Je ferme mon livre de bord. Ceci n’est qu’une journée ordinaire pendant le mois de tempêtes que j’eus à supporter vers le milieu du voyage.
Mais quelle merveilleuse existence !
Bien que je n’aie atterri que depuis quelques jours, j’aspire déjà à lever l’ancre et à reprendre le large et la vie de marin. Et je me mets à rêver. Comment donc suis-je devenu marin ? Comment ce goût de la mer m’est-il venu ?
J’ai passé la plus grande partie de ma jeunesse à Dinard, près du port de pêche qu’est Saint-Malo, le pays des fameux corsaires, gloire de notre marine, il y a deux cents ans. Lorsque mon père ne m’emmenait pas avec lui sur son yacht, je m’arrangeais toujours pour passer la journée sur la barque d’un pêcheur.
C’est à Saint-Malo que les rudes pêcheurs bretons équipent leurs bateaux pour les voyages périlleux aux bancs de Terre-Neuve, ou aux zones poissonneuses d’Islande.
Déjà mon ambition était de posséder une petite embarcation. Une fois, mon frère et moi avons économisé assez d’argent pour acheter un bateau dont un autre se rendit propriétaire avant nous.
J’enviais la vie des pêcheurs bretons et je frémissais au récit de leurs prouesses d’endurance et d’audace.

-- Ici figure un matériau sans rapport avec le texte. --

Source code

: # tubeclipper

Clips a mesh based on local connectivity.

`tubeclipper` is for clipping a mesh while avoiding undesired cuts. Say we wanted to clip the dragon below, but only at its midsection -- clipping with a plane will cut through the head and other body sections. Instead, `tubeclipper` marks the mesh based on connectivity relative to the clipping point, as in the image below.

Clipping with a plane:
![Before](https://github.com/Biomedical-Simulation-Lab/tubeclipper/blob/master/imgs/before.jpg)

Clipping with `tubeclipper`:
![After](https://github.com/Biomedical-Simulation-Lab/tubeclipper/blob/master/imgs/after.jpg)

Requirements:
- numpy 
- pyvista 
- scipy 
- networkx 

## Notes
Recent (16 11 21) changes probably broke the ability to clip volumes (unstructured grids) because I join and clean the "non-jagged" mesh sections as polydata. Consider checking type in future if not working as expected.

C’est là, à Saint-Malo et à Dinard, que j’appris à aimer la mer, les vagues et les vents tumultueux. Mes livres préférés étaient des livres d’aventures. Beaucoup d’entre eux racontaient la chasse à l’or, les aventures des mineurs de l’Alaska et du Klondike. Le mot El Dorado exerçait un grand charme sur moi. Je pensais parfois : « Lorsque je serai un homme, je découvrirai l’El Dorado. »

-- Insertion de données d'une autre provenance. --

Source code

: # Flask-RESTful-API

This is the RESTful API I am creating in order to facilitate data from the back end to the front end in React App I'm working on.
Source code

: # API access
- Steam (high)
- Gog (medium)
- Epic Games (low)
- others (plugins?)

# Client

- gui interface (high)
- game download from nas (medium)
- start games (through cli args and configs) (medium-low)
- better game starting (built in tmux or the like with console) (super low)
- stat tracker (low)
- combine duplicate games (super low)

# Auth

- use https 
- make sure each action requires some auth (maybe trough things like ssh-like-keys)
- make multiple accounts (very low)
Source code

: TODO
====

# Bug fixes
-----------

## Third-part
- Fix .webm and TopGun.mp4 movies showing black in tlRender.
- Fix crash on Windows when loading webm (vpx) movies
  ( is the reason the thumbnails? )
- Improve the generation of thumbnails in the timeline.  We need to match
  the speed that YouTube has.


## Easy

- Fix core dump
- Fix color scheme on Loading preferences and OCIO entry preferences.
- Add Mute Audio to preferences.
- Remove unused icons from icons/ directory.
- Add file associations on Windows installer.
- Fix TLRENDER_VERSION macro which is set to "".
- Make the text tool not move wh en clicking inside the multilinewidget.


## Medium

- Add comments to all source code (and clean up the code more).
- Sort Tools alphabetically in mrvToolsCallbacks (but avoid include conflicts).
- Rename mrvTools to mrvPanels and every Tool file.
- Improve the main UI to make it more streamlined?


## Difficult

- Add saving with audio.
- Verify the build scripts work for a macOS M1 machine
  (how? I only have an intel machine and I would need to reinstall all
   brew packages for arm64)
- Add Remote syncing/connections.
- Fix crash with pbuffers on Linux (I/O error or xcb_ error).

Étant enfant, Joseph Conrad mit un jour le doigt sur une carte de la partie inexplorée de l’Afrique centrale et dit : « Quand je serai grand, j’irai là-bas. » Il réalisa son rêve. Il alla là-bas. Moins heureux que Conrad, je ne réaliserai jamais mon rêve d’enfant ; je subirai bien plutôt le destin du héros d’Edgar Allan Poe.
« A galant Knight – Had journeyed long – Singing a song – In search of El Dorado – But he grew old – This Knight so bold.

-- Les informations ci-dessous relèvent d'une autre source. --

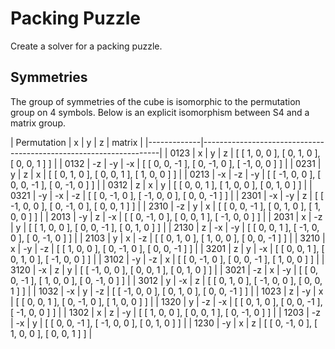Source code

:# Packing Puzzle
Create a solver for a packing puzzle.

## Symmetries
The group of symmetries of the cube is isomorphic to the permutation group on 4
symbols. Below is an explicit isomorphism between S4 and a matrix group.

| Permutation |  x |  y |  z | matrix                                             | 
|-------------|-------------------------------------------------------------------|
| 0123        |  x |  y |  z | [ [  1,  0,  0 ], [  0,  1,  0 ], [  0,  0,  1 ] ] |
| 0132        | -z | -y | -x | [ [  0,  0, -1 ], [  0, -1,  0 ], [ -1,  0,  0 ] ] |
| 0231        |  y |  z |  x | [ [  0,  1,  0 ], [  0,  0,  1 ], [  1,  0,  0 ] ] |
| 0213        | -x | -z | -y | [ [ -1,  0,  0 ], [  0,  0, -1 ], [  0, -1,  0 ] ] |
| 0312        |  z |  x |  y | [ [  0,  0,  1 ], [  1,  0,  0 ], [  0,  1,  0 ] ] |
| 0321        | -y | -x | -z | [ [  0, -1,  0 ], [ -1,  0,  0 ], [  0,  0, -1 ] ] |
| 2301        | -x | -y |  z | [ [ -1,  0,  0 ], [  0, -1,  0 ], [  0,  0,  1 ] ] |
| 2310        | -z |  y |  x | [ [  0,  0, -1 ], [  0,  1,  0 ], [  1,  0,  0 ] ] |
| 2013        | -y |  z | -x | [ [  0, -1,  0 ], [  0,  0,  1 ], [ -1,  0,  0 ] ] |
| 2031        |  x | -z |  y | [ [  1,  0,  0 ], [  0,  0, -1 ], [  0,  1,  0 ] ] |
| 2130        |  z | -x | -y | [ [  0,  0,  1 ], [ -1,  0,  0 ], [  0, -1,  0 ] ] |
| 2103        |  y |  x | -z | [ [  0,  1,  0 ], [  1,  0,  0 ], [  0,  0, -1 ] ] |
| 3210        |  x | -y | -z | [ [  1,  0,  0 ], [  0, -1,  0 ], [  0,  0, -1 ] ] |
| 3201        |  z |  y | -x | [ [  0,  0,  1 ], [  0,  1,  0 ], [ -1,  0,  0 ] ] |
| 3102        | -y | -z |  x | [ [  0, -1,  0 ], [  0,  0, -1 ], [  1,  0,  0 ] ] |
| 3120        | -x |  z |  y | [ [ -1,  0,  0 ], [  0,  0,  1 ], [  0,  1,  0 ] ] |
| 3021        | -z |  x | -y | [ [  0,  0, -1 ], [  1,  0,  0 ], [  0, -1,  0 ] ] |
| 3012        |  y | -x |  z | [ [  0,  1,  0 ], [ -1,  0,  0 ], [  0,  0,  1 ] ] |
| 1032        | -x |  y | -z | [ [ -1,  0,  0 ], [  0,  1,  0 ], [  0,  0, -1 ] ] |
| 1023        |  z | -y |  x | [ [  0,  0,  1 ], [  0, -1,  0 ], [  1,  0,  0 ] ] |
| 1320        |  y | -z | -x | [ [  0,  1,  0 ], [  0,  0, -1 ], [ -1,  0,  0 ] ] |
| 1302        |  x |  z | -y | [ [  1,  0,  0 ], [  0,  0,  1 ], [  0, -1,  0 ] ] |
| 1203        | -z | -x |  y | [ [  0,  0, -1 ], [ -1,  0,  0 ], [  0,  1,  0 ] ] |
| 1230        | -y |  x |  z | [ [  0, -1,  0 ], [  1,  0,  0 ], [  0,  0,  1 ] ] |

« As he found – No spot of ground – That looked like El Dorado. »
« Un vaillant chevalier – avait longtemps voyagé – chantant sa chanson – à la recherche de l’El Dorado. – Mais il devint vieux – le courageux chevalier ! Et il ne trouva – aucune trace d’un pays – qui ressemblât à El Dorado. »
Après mes heureuses années d’enfance à Dinard, on m’envoya à Paris pour mes études et je devins interne à Stanislas. C’est là que je passai les années les plus malheureuses de ma vie, enfermé entre de hauts murs, rêvant de vaste monde, de liberté et d’aventures. Mais il fallait étudier pour devenir ingénieur.
La guerre survint.
J’entrai dans l’aviation. Après avoir éprouvé l’ivresse de l’espace sur mon appareil de chasse, à travers les nuages, je savais que je ne pourrais jamais plus mener dans une cité une existence sédentaire. La guerre me fit sortir de la civilisation. Je n’aspirai plus à y retourner.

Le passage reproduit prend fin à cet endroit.